» **TASK TO CARRY OUT**
Some of the lines below need repeating. Reproduce exactly those between the lines holding "Incident stellar flux" and "with wavelength in", inclusive.

» **MATERIAL TO PROCESS**
☆ ☆ ☆

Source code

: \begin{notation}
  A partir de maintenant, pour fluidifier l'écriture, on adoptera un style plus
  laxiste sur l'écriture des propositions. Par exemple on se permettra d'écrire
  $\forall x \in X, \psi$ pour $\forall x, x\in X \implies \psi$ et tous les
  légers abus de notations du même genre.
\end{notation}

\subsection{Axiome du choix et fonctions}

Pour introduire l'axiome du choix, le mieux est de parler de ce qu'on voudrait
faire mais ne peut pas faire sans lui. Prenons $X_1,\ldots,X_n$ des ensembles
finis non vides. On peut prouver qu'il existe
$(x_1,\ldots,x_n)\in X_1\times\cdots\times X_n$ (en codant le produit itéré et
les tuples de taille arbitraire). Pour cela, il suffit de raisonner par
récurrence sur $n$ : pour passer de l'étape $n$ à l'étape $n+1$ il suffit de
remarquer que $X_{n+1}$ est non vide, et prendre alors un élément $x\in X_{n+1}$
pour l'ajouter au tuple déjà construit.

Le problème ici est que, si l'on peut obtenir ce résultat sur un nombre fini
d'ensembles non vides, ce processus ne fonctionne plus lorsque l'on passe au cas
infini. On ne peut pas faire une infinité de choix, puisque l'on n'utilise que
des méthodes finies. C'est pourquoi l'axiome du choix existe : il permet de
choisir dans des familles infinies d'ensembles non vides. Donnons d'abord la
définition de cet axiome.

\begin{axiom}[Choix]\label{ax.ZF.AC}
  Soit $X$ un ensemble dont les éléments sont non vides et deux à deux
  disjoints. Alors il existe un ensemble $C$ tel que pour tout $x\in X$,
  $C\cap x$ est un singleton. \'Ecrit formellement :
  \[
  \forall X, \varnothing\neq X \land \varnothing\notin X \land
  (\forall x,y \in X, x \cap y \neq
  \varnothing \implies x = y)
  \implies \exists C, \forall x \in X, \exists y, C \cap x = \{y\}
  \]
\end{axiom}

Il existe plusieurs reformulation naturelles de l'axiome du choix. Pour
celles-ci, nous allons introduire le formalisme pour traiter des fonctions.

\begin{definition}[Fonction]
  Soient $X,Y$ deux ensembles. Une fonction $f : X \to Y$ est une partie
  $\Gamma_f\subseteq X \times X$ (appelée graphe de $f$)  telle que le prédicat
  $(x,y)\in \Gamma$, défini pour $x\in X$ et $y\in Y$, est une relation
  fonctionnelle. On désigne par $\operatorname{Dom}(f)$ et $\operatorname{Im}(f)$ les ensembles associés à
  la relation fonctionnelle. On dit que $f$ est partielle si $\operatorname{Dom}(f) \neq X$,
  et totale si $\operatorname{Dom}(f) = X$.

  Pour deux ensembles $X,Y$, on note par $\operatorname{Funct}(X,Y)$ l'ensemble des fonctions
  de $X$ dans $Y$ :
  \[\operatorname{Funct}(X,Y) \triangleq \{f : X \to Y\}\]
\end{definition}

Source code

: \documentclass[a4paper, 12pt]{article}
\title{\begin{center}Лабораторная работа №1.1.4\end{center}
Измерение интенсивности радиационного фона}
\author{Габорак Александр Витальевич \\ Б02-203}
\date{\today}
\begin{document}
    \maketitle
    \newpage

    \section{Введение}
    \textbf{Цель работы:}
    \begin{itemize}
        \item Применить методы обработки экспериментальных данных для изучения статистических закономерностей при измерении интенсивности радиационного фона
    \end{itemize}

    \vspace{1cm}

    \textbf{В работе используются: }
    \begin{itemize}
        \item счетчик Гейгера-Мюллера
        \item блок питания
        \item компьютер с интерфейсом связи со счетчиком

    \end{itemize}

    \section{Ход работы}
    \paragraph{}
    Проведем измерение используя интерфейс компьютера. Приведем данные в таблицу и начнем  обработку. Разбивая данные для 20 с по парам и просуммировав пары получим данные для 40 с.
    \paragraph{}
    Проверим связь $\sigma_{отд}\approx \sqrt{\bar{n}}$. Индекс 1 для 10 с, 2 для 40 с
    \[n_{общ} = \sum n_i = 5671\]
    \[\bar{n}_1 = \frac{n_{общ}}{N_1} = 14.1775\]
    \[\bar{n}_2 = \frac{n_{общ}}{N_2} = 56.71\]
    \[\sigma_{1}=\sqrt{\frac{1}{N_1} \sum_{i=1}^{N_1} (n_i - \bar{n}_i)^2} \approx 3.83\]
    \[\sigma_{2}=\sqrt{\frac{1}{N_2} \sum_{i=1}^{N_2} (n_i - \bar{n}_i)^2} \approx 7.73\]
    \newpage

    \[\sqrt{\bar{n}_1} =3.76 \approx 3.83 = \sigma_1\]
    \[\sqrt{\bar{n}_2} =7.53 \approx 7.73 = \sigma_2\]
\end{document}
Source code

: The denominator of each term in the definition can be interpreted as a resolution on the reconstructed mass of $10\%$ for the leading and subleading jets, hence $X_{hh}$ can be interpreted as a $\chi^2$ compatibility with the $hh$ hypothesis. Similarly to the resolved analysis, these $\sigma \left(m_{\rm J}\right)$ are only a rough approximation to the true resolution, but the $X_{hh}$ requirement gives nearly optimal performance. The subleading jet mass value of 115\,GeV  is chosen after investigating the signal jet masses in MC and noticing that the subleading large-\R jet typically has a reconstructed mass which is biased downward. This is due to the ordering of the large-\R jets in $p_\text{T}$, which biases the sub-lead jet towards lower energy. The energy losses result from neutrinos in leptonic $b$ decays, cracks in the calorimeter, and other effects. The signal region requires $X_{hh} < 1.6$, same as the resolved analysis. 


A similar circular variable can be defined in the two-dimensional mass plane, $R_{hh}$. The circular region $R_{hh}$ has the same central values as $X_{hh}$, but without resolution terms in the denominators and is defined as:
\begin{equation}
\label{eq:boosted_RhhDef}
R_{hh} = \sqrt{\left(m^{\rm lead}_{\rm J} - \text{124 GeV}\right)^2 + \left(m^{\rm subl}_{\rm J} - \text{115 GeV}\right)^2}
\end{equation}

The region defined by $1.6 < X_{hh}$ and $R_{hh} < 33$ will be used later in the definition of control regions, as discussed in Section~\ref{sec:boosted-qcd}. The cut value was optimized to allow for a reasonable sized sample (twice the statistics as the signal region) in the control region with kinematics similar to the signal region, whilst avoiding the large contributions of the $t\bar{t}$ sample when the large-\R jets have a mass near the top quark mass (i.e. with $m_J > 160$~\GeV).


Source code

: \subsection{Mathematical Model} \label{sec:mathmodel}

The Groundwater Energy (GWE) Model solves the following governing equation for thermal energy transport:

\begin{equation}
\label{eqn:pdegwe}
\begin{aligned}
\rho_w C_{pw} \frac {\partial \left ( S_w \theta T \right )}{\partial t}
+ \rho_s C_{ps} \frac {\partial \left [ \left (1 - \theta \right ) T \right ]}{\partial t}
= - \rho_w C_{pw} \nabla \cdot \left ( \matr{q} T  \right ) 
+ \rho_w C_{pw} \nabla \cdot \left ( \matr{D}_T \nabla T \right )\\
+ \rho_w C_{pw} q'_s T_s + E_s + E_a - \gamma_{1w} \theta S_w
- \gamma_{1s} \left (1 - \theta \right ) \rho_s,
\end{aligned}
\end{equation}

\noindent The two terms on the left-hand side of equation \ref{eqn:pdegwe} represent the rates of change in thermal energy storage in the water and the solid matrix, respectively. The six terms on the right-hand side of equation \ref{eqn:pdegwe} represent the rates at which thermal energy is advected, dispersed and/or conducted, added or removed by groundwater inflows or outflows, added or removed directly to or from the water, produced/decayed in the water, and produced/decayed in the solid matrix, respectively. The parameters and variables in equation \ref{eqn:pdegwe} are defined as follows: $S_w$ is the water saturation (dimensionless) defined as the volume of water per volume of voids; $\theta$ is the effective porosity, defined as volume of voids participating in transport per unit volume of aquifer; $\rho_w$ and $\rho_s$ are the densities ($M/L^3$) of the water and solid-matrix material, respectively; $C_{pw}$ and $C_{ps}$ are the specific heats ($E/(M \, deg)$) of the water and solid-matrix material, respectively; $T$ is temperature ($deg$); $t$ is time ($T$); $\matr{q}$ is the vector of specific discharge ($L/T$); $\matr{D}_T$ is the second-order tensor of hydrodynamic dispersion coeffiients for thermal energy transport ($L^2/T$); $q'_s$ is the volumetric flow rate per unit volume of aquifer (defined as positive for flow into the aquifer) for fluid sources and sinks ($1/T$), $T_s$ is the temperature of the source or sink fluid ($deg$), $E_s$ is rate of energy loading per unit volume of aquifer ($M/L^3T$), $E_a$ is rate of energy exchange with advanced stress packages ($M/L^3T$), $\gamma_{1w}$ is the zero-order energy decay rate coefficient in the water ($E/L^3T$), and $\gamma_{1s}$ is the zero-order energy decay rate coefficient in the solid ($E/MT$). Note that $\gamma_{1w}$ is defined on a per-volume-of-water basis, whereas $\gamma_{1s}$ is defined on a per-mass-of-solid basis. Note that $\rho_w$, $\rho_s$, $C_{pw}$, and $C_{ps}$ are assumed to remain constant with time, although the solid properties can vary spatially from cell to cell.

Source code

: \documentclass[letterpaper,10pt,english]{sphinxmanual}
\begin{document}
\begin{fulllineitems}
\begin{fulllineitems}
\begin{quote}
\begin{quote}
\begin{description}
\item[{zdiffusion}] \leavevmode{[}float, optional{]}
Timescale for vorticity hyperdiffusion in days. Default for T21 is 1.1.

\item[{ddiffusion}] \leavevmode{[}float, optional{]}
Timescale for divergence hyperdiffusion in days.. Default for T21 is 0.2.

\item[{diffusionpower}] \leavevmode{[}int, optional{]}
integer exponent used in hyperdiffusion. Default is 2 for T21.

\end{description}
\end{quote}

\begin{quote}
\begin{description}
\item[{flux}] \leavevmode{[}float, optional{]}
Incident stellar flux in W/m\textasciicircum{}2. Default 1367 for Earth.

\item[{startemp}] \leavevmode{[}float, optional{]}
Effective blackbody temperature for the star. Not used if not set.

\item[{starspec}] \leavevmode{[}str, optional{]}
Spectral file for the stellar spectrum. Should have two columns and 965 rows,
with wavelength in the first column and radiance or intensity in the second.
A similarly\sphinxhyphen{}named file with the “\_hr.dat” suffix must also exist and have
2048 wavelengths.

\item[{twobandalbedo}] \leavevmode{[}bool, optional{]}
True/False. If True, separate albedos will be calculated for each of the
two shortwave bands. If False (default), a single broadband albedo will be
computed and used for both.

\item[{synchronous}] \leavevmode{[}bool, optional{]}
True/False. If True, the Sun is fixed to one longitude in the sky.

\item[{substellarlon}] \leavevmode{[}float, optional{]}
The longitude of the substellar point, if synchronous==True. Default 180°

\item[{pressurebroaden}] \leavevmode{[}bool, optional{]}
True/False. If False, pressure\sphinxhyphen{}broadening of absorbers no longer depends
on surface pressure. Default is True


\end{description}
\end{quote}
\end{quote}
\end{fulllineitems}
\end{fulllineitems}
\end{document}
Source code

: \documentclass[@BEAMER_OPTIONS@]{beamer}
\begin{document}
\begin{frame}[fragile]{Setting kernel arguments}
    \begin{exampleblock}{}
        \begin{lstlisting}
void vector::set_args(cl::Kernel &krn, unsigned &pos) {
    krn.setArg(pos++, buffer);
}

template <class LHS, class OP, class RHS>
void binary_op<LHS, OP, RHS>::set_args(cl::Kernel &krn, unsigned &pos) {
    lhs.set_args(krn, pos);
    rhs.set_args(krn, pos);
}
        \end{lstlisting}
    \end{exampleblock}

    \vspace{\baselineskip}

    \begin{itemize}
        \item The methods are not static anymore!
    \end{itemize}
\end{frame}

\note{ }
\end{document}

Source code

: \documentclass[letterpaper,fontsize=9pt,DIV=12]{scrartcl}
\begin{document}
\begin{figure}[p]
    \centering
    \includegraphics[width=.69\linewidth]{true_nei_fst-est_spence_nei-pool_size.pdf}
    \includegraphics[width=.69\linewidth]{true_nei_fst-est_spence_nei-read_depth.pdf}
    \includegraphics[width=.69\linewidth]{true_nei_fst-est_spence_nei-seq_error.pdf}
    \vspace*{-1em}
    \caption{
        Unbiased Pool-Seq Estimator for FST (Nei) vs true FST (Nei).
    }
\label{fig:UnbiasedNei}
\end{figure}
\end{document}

☆ ☆ ☆

» **OUTPUT FOR THIS TASK**
Incident stellar flux in W/m\textasciicircum{}2. Default 1367 for Earth.

\item[{startemp}] \leavevmode{[}float, optional{]}
Effective blackbody temperature for the star. Not used if not set.

\item[{starspec}] \leavevmode{[}str, optional{]}
Spectral file for the stellar spectrum. Should have two columns and 965 rows,
with wavelength in the first column and radiance or intensity in the second.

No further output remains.